They start with UDP DNS queries, each consisting of a single packet. Half go via network A, which peers with Network C in California. Responses come back with a 40 ms RTT. The other half go through network B, which has its closest peering point with Network C in Virginia. The packets go to Virginia and then to California, and the replies come back 80 ms later. Everything works fine.

Then they try to set up a more persistent connection, and again half their packets are taking the 40 ms path while the others are taking the 80 ms path. Now things get interesting, because the packets are arriving out of order. Some applications may do ok with this, since they'll take the sequence numbers and reorder the packets, with some buffering and processing delay. But remember, the latency amounts here are numbers I just made up, and there's no reason why it couldn't be 40 ms vs. 1 second in some parts of the world. In either case, I suppose it's possible that you'd get an HTTP connection to sort of work, and an ssh session might just seem mildly painful. But good luck getting a VOIP call or anything of the sort to function over such a connection.

Dean is correct that this setup would fall apart even further when anycast is thrown into the mix. In the anycast example, Network A hands off the packets to Network C in California, where they get sunk into a local server. Network B hands off the packets to Network C in Virginia, where they get sunk into a local server. Each server only sees half the packets, and half the retransmits, and is probably never going to get enough of the connection to put it all back together in a way that works.

So, there are a couple of different conclusions that could be drawn from this. The conclusion I come to is that there are enough problems doing per packet load balancing on non-identical paths that nobody would actually do it. I'm made more comfortable in this conclusion by having been through this discussion several times without finding anybody who claims to actually do that sort of per packet load balancing. I, therefore, declare the PPLB thing to be a non-issue.

It may also be valid to declare that PPLB over non-identical paths is important to allow people to use every last bit of bandwidth they're paying for, and that we shouldn't make their already painful predicament worse. But that's an argument I continue to be skeptical of.

Stephen_J_Wilcox1 · April 23, 2005, 9:22am

Ok gotcha, and you point seems valid except aiui the previous post was
concerning providers who are actually overriding the TTL eg your zone has a 5m
ttl, the provider caches it but sets TTL to 10 days.

i think this thread forked quite early

Steve

Robert_M_Enger · April 23, 2005, 7:29pm

Per Packet Load Balancing is not TCP friendly. (this discussion is orthogonal to DNS)
PPLB leads to packet reordering.

Quite a few empirical and theoretical papers have been published (in peer reviewed fora and elsewhere)
that discuss the negative consequences of packet reordering. A Google search finds many references.

On the downside for those attempting to maximize use of their circuits:
packet reordering can lead to unnecessary retransmissions (squandering capacity).

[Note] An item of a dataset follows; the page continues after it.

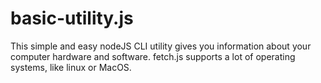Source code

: # basic-utility.js
This simple and easy nodeJS CLI utility gives you information about your computer hardware and software. 
fetch.js supports a lot of operating systems, like linux or MacOS.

On the downside for users:
packet reordering can lead to lower performance.

Macroscopically:
There is some movement (finally) towards providing the consumer
with higher speed access to the Internet. (e.g. FIOS 30Mbps and other FTTH and vDSL services).
Consumer adoption of such services would result in an upsurge of traffic:
the need for larger backbones, enhanced server farms, more acolytes to service all of it.
Adoption (and consequent resurgence of the Internet industry) will fail
if consumers do not actually obtain improved performance from their new higher speed connections.

PPLB only benefits those who are milking the last available profits out of a decaying industry.
It is not a forward looking approach.

Dean_Anderson · April 23, 2005, 8:13pm

Been happening for many years. How do you think the original
Boardwatch / Keynote speed tests were gamed? If you have any real
experience on the Internet, you are well acquainted with anycast web
servers.

Gaming speed tests sounds pretty rare. It doesn't appear that Akamai does
this, but maybe I'm wrong. But it would depend on having unique paths.
And it violates RFC 1546, as previously explained.

Okie, I give up. You clearly have no idea what you are actually
talking about, so talk away, no one is listening.

Yes, _You_ clearly aren't listening. Which is the problem.

Your cannard of "Its been done (in an archaic environment)" has no bearing
on anything. The whole point is that environment is changing, and so
hacks that used to be done, hacks that even RFC 1546 anticipated and
warned against, won't continue to work in the future.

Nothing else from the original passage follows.